• [RECORDS FOR THIS TASK]

····················

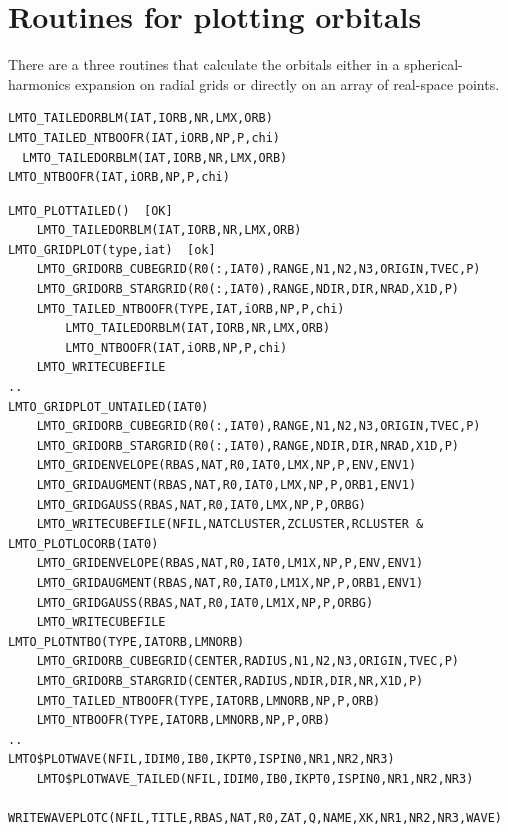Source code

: \documentclass[11pt,a4paper]{report}
\begin{document}
\section{Routines for plotting orbitals}
There are a three routines that calculate the orbitals either in a
spherical-harmonics expansion on radial grids or directly on an array
of real-space points.
\begin{verbatim}
LMTO_TAILEDORBLM(IAT,IORB,NR,LMX,ORB)
LMTO_TAILED_NTBOOFR(IAT,iORB,NP,P,chi)
  LMTO_TAILEDORBLM(IAT,IORB,NR,LMX,ORB)
LMTO_NTBOOFR(IAT,iORB,NP,P,chi)
\end{verbatim}


\begin{verbatim}
LMTO_PLOTTAILED()  [OK]
    LMTO_TAILEDORBLM(IAT,IORB,NR,LMX,ORB)
LMTO_GRIDPLOT(type,iat)  [ok]
    LMTO_GRIDORB_CUBEGRID(R0(:,IAT0),RANGE,N1,N2,N3,ORIGIN,TVEC,P)
    LMTO_GRIDORB_STARGRID(R0(:,IAT0),RANGE,NDIR,DIR,NRAD,X1D,P)
    LMTO_TAILED_NTBOOFR(TYPE,IAT,iORB,NP,P,chi)
        LMTO_TAILEDORBLM(IAT,IORB,NR,LMX,ORB)
        LMTO_NTBOOFR(IAT,iORB,NP,P,chi)
    LMTO_WRITECUBEFILE
..
LMTO_GRIDPLOT_UNTAILED(IAT0)
    LMTO_GRIDORB_CUBEGRID(R0(:,IAT0),RANGE,N1,N2,N3,ORIGIN,TVEC,P)
    LMTO_GRIDORB_STARGRID(R0(:,IAT0),RANGE,NDIR,DIR,NRAD,X1D,P)
    LMTO_GRIDENVELOPE(RBAS,NAT,R0,IAT0,LMX,NP,P,ENV,ENV1)
    LMTO_GRIDAUGMENT(RBAS,NAT,R0,IAT0,LMX,NP,P,ORB1,ENV1)
    LMTO_GRIDGAUSS(RBAS,NAT,R0,IAT0,LMX,NP,P,ORBG)
    LMTO_WRITECUBEFILE(NFIL,NATCLUSTER,ZCLUSTER,RCLUSTER &
LMTO_PLOTLOCORB(IAT0)
    LMTO_GRIDENVELOPE(RBAS,NAT,R0,IAT0,LM1X,NP,P,ENV,ENV1)
    LMTO_GRIDAUGMENT(RBAS,NAT,R0,IAT0,LM1X,NP,P,ORB1,ENV1)
    LMTO_GRIDGAUSS(RBAS,NAT,R0,IAT0,LM1X,NP,P,ORBG)
    LMTO_WRITECUBEFILE
LMTO_PLOTNTBO(TYPE,IATORB,LMNORB)
    LMTO_GRIDORB_CUBEGRID(CENTER,RADIUS,N1,N2,N3,ORIGIN,TVEC,P)
    LMTO_GRIDORB_STARGRID(CENTER,RADIUS,NDIR,DIR,NR,X1D,P)
    LMTO_TAILED_NTBOOFR(TYPE,IATORB,LMNORB,NP,P,ORB)
    LMTO_NTBOOFR(TYPE,IATORB,LMNORB,NP,P,ORB)
..
LMTO$PLOTWAVE(NFIL,IDIM0,IB0,IKPT0,ISPIN0,NR1,NR2,NR3)
    LMTO$PLOTWAVE_TAILED(NFIL,IDIM0,IB0,IKPT0,ISPIN0,NR1,NR2,NR3)
        WRITEWAVEPLOTC(NFIL,TITLE,RBAS,NAT,R0,ZAT,Q,NAME,XK,NR1,NR2,NR3,WAVE)
\end{verbatim}
\end{document}
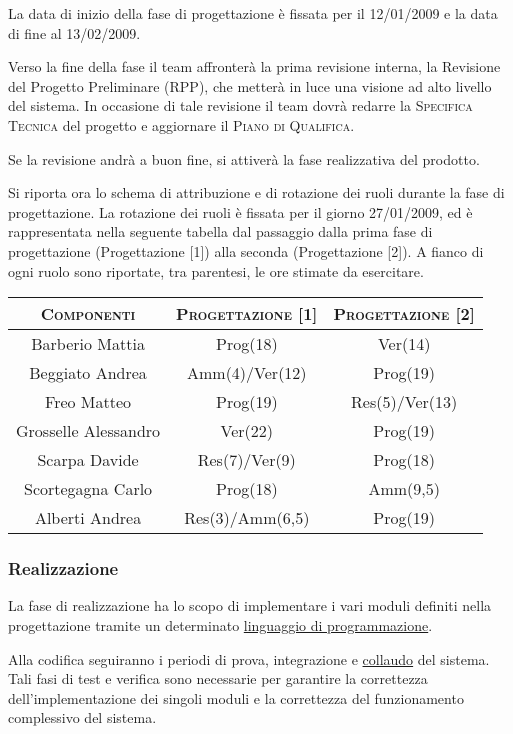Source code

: \documentclass[11pt,a4paper]{article}
\begin{document}
La data di inizio della fase di progettazione è fissata per il 12/01/2009 e la data di fine al 13/02/2009.

Verso la fine della fase il team affronterà la prima revisione interna, la Revisione del Progetto Preliminare (RPP), che metterà in luce una visione ad alto livello del sistema.
In occasione di tale revisione il team dovrà redarre la \textsc{Specifica Tecnica} del progetto e aggiornare il \textsc{Piano di Qualifica}.

Se la revisione andrà a buon fine, si attiverà la fase realizzativa del prodotto.



Si riporta ora lo schema di attribuzione e di rotazione dei ruoli durante la fase di progettazione.
La rotazione dei ruoli è fissata per il giorno 27/01/2009, ed è rappresentata nella seguente tabella dal passaggio dalla prima fase di progettazione (Progettazione [1]) alla seconda (Progettazione [2]).
A fianco di ogni ruolo sono riportate, tra parentesi, le ore stimate da esercitare.
\\
\begin{center}
\begin{tabular}{|c||c|c|}
\hline
\textsc{Componenti} & \textsc{Progettazione [1]} & \textsc{Progettazione [2]} \\ \hline \hline
Barberio Mattia & Prog(18) & Ver(14) \\ \hline
Beggiato Andrea & Amm(4)/Ver(12) & Prog(19) \\ \hline
Freo Matteo & Prog(19) & Res(5)/Ver(13) \\ \hline
Grosselle Alessandro & Ver(22) & Prog(19) \\ \hline
Scarpa Davide & Res(7)/Ver(9) & Prog(18) \\ \hline
Scortegagna Carlo & Prog(18) & Amm(9,5) \\ \hline
Alberti Andrea & Res(3)/Amm(6,5) & Prog(19) \\ \hline
\end{tabular}
\end{center}
\bigskip
\subsubsection{Realizzazione}
La fase di realizzazione ha lo scopo di implementare i vari moduli definiti nella progettazione tramite un determinato \underline{linguaggio di programmazione}.

Alla codifica seguiranno i periodi di prova, integrazione e \underline{collaudo} del sistema.
Tali fasi di test e verifica sono necessarie per garantire la correttezza dell'implementazione dei singoli moduli e la correttezza del funzionamento complessivo del sistema.
\end{document}
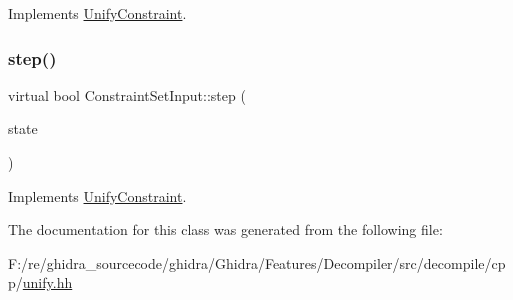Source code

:Implements \mbox{\hyperlink{class_unify_constraint_a774f6a611a96384766cb8e8d8f5ff41f}{Unify\+Constraint}}.

\mbox{\label{class_constraint_set_input_afe2320ca9a36a19fec3bcfaa7130c0ca}} 
\subsubsection{\texorpdfstring{step()}{step()}}
{\footnotesize\ttfamily virtual bool Constraint\+Set\+Input\+::step (\begin{DoxyParamCaption}\item[{\mbox{\hyperlink{class_unify_state}{Unify\+State}} \&}]{state }\end{DoxyParamCaption})\hspace{0.3cm}{\ttfamily [virtual]}}



Implements \mbox{\hyperlink{class_unify_constraint_ad9ab4ad91037f96bf803735d414d212d}{Unify\+Constraint}}.



The documentation for this class was generated from the following file\+:\begin{DoxyCompactItemize}
\item 
F\+:/re/ghidra\+\_\+sourcecode/ghidra/\+Ghidra/\+Features/\+Decompiler/src/decompile/cpp/\mbox{\hyperlink{unify_8hh}{unify.\+hh}}\end{DoxyCompactItemize}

····················

• [EXERCISE REQUIREMENTS] Return only the number of lines in the entries that contain the string "step".

• [RESULT OF THIS TASK] 2